───── DATA TO EXAMINE ─────

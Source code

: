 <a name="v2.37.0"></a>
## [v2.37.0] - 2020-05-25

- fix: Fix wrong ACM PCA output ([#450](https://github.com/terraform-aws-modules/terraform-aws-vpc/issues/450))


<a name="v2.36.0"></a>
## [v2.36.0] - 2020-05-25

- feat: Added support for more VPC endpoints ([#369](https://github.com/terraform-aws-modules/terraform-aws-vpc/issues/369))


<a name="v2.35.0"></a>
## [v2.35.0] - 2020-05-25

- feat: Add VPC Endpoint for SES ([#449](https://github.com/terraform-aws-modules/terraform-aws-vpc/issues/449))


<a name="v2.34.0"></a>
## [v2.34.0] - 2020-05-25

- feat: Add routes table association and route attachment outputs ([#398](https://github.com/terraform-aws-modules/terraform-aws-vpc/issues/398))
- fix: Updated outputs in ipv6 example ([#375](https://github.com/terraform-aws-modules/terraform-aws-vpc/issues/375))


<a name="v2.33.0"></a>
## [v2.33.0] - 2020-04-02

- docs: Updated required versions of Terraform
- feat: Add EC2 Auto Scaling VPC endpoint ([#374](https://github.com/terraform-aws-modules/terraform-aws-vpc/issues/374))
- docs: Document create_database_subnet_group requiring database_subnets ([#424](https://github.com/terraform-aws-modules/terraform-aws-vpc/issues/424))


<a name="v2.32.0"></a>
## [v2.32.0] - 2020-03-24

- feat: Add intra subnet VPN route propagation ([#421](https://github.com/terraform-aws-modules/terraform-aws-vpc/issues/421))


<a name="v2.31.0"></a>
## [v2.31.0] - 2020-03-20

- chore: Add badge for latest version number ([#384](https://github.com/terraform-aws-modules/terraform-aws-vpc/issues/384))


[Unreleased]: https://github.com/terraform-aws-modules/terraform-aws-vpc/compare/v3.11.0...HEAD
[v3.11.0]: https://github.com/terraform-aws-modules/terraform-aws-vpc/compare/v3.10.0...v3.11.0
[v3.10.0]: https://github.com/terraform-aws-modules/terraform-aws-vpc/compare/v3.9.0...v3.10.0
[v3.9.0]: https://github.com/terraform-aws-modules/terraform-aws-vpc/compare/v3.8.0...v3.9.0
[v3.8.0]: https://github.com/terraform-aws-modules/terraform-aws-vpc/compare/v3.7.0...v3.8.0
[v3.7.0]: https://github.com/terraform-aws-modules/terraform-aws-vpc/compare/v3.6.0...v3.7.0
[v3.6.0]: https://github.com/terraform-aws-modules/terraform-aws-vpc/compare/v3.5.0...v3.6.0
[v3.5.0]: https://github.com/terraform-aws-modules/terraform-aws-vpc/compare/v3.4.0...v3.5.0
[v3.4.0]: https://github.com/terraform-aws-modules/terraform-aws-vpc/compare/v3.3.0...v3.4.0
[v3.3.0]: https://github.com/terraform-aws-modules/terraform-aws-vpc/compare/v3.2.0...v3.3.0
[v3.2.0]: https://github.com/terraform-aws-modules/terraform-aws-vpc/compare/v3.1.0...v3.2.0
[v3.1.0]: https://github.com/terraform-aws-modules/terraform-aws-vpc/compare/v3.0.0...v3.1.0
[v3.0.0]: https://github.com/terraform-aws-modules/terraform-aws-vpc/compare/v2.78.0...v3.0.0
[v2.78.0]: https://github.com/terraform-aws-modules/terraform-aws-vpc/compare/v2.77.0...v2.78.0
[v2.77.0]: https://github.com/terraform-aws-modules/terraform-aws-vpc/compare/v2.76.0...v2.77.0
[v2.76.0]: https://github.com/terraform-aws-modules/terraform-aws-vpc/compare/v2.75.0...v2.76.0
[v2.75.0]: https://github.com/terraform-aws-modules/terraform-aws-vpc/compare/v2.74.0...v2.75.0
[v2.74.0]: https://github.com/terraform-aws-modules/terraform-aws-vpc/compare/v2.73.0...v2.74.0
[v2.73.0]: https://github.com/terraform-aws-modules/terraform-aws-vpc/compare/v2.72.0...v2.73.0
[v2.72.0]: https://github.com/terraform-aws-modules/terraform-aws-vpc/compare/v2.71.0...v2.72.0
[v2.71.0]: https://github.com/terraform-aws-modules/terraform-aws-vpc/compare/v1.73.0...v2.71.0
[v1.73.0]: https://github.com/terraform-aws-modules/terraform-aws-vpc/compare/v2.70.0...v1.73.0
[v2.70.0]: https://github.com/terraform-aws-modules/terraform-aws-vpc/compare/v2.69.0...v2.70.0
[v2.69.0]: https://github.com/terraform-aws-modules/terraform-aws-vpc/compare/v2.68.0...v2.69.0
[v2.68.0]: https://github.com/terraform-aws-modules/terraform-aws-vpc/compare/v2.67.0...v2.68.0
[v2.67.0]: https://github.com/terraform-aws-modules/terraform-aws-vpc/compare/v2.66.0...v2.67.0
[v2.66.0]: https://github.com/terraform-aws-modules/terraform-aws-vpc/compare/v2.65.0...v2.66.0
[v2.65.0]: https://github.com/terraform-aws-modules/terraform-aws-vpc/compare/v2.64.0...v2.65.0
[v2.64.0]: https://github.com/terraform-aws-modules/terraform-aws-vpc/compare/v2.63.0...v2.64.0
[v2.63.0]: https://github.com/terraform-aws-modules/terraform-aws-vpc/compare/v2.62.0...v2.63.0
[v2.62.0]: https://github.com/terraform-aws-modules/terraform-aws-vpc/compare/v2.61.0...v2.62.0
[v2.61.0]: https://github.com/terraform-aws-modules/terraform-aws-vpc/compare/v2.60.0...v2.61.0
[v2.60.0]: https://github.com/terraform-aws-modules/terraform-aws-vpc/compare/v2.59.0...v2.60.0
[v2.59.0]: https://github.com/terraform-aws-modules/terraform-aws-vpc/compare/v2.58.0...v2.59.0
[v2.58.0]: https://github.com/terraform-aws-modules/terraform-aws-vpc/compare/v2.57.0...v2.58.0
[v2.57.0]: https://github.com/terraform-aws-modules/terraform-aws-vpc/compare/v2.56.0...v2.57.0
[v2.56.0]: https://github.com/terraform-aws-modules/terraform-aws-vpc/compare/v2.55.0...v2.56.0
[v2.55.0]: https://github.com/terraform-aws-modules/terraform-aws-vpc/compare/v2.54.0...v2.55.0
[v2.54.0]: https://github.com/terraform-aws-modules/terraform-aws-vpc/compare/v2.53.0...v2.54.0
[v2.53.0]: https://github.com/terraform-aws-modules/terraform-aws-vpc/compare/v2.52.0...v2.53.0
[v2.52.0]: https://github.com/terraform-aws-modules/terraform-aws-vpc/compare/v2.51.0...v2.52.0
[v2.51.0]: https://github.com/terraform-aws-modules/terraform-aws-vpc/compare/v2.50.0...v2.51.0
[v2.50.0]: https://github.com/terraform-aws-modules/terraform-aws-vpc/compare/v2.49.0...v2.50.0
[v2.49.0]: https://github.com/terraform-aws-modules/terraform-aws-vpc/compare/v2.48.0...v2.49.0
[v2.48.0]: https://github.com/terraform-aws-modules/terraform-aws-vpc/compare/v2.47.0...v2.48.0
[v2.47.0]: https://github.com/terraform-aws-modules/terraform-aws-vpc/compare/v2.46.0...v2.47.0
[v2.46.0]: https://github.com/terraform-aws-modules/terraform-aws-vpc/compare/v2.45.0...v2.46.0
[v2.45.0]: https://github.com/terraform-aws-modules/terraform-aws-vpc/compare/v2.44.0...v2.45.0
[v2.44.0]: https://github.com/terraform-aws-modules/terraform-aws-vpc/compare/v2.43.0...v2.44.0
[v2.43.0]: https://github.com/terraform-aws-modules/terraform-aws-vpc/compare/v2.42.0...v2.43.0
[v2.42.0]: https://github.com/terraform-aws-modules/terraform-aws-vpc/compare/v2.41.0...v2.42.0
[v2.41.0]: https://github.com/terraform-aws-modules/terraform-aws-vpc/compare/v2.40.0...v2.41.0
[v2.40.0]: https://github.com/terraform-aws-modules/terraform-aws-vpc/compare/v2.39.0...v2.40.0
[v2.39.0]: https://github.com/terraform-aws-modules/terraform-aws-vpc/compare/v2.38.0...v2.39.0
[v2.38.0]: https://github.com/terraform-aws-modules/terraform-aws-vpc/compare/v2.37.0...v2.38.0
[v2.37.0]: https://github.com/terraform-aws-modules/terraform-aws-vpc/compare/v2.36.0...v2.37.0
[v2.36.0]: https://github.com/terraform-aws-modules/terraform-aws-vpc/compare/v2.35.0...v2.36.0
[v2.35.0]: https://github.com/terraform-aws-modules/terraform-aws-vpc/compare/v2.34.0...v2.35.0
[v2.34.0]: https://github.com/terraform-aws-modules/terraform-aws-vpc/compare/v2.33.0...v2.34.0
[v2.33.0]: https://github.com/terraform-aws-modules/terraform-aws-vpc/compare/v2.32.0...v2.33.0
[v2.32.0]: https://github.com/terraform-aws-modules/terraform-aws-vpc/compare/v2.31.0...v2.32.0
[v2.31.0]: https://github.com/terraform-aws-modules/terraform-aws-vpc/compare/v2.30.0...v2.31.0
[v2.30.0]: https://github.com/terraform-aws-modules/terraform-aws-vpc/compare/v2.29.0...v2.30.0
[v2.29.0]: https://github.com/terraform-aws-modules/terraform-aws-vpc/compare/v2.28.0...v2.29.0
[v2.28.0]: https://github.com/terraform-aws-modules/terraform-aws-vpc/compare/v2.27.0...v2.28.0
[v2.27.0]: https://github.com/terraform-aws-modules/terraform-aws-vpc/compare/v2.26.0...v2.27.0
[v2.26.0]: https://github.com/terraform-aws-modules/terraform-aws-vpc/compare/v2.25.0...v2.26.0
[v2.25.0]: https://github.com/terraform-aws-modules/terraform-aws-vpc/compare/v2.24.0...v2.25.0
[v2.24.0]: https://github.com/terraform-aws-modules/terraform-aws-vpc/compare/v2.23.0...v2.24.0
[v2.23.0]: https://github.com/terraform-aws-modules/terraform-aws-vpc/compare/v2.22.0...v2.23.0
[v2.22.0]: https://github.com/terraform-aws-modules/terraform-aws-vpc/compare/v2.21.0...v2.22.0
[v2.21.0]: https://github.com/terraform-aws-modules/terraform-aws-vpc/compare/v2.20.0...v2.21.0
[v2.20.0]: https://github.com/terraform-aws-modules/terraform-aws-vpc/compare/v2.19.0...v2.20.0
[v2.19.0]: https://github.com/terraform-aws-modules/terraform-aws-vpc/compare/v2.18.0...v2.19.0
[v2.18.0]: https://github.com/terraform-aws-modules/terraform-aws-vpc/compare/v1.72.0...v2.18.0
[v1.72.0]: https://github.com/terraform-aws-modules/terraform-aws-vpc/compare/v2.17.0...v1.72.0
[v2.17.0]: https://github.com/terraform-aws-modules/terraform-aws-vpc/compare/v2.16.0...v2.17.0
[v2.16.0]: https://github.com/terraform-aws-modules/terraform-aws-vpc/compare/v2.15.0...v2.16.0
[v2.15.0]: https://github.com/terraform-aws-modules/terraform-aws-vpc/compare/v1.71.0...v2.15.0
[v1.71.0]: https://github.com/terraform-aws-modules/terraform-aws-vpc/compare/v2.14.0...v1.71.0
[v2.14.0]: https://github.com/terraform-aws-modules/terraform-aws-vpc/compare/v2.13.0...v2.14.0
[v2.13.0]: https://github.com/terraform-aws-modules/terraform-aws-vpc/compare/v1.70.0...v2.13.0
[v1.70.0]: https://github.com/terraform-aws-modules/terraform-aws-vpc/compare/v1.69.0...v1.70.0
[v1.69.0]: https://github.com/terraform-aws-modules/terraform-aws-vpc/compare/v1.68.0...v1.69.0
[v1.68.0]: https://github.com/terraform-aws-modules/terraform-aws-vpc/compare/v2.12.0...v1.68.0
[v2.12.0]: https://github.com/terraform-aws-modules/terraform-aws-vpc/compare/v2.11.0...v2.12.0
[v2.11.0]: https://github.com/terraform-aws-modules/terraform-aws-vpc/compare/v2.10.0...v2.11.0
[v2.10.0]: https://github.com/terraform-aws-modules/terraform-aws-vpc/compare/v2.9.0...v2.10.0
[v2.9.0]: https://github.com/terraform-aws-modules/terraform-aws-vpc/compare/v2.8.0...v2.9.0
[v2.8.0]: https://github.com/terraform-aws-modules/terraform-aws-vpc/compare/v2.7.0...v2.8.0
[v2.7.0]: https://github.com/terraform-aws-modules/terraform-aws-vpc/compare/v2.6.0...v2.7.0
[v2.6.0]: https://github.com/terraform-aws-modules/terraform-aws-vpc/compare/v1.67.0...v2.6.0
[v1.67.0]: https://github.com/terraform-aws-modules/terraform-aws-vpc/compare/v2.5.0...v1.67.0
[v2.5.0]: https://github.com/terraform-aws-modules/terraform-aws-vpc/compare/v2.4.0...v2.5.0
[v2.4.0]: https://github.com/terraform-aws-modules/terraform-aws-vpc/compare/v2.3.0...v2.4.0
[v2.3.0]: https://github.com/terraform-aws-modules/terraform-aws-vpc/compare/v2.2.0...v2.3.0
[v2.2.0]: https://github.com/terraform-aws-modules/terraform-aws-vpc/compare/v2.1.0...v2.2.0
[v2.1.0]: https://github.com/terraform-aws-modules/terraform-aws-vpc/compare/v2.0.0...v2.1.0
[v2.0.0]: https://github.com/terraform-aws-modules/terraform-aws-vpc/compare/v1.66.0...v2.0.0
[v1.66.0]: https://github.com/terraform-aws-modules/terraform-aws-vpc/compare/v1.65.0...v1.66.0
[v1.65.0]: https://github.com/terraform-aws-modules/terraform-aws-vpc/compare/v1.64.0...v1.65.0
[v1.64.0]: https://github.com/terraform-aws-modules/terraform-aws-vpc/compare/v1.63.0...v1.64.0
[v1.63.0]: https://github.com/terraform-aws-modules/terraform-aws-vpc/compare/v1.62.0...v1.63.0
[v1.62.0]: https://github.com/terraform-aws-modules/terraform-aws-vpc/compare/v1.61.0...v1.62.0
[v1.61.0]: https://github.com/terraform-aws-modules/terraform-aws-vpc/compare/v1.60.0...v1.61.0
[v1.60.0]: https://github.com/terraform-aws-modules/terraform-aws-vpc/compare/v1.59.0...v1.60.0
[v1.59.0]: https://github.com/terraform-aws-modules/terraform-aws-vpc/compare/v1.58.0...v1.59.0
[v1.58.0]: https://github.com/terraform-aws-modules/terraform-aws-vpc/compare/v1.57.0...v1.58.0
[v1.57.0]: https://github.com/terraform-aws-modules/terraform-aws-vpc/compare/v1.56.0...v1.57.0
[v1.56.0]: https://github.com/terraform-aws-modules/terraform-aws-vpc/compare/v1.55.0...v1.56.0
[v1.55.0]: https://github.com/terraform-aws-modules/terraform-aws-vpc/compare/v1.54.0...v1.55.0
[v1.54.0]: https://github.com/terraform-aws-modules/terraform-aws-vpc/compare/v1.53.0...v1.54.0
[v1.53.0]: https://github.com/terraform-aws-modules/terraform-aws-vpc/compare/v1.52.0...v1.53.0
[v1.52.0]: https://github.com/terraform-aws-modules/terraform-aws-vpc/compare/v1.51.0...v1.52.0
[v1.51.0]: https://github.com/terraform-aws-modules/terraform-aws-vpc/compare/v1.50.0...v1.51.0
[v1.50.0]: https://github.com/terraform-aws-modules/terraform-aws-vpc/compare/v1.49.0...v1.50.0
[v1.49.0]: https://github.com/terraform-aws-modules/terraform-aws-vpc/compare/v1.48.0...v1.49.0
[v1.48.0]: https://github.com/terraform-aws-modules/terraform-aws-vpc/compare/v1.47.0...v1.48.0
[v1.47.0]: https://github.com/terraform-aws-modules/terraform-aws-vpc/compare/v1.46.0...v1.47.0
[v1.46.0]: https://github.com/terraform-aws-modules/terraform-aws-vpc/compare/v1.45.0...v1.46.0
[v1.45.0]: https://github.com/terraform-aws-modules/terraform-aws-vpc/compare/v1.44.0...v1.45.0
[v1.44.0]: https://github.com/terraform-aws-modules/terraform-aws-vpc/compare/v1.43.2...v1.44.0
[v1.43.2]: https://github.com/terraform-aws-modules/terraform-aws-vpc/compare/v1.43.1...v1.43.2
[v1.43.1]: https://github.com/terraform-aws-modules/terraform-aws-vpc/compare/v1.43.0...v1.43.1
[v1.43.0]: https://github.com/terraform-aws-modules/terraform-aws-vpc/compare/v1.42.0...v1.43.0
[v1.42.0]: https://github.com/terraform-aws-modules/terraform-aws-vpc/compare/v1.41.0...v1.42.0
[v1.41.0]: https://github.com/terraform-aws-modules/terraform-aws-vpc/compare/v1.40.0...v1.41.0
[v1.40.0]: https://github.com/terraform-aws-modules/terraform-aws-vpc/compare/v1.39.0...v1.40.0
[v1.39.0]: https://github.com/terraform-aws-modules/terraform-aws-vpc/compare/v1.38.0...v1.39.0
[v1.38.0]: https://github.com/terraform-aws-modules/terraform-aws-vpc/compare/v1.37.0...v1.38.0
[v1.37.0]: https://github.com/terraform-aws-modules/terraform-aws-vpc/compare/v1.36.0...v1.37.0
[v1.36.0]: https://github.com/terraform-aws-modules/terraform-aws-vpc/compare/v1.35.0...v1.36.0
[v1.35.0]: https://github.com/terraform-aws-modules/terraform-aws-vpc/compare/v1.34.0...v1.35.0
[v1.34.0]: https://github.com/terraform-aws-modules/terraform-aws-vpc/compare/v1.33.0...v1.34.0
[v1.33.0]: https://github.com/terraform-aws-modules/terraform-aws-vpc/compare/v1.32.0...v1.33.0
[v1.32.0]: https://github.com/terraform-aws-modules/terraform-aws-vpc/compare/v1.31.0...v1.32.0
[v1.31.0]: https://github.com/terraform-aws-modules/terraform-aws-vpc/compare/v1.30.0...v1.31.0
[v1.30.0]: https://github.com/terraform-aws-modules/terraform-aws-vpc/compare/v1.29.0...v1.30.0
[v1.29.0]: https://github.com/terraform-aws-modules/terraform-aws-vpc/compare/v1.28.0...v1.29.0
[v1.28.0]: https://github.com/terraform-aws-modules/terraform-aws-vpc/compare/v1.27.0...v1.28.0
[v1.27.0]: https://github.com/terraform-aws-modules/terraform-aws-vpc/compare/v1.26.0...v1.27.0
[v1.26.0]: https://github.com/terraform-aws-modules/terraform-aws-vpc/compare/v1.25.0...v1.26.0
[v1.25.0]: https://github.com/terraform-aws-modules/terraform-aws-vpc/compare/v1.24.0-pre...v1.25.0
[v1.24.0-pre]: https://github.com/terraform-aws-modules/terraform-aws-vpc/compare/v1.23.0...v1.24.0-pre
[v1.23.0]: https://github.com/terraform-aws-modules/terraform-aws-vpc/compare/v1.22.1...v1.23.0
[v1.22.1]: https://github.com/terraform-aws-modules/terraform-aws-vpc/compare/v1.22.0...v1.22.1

─────

**EXERCISE GOAL**. Reproduce every line in the data that has the word "Updated" in it.

**WRITTEN RESPONSE**.
- fix: Updated outputs in ipv6 example ([#375](https://github.com/terraform-aws-modules/terraform-aws-vpc/issues/375))
- docs: Updated required versions of Terraform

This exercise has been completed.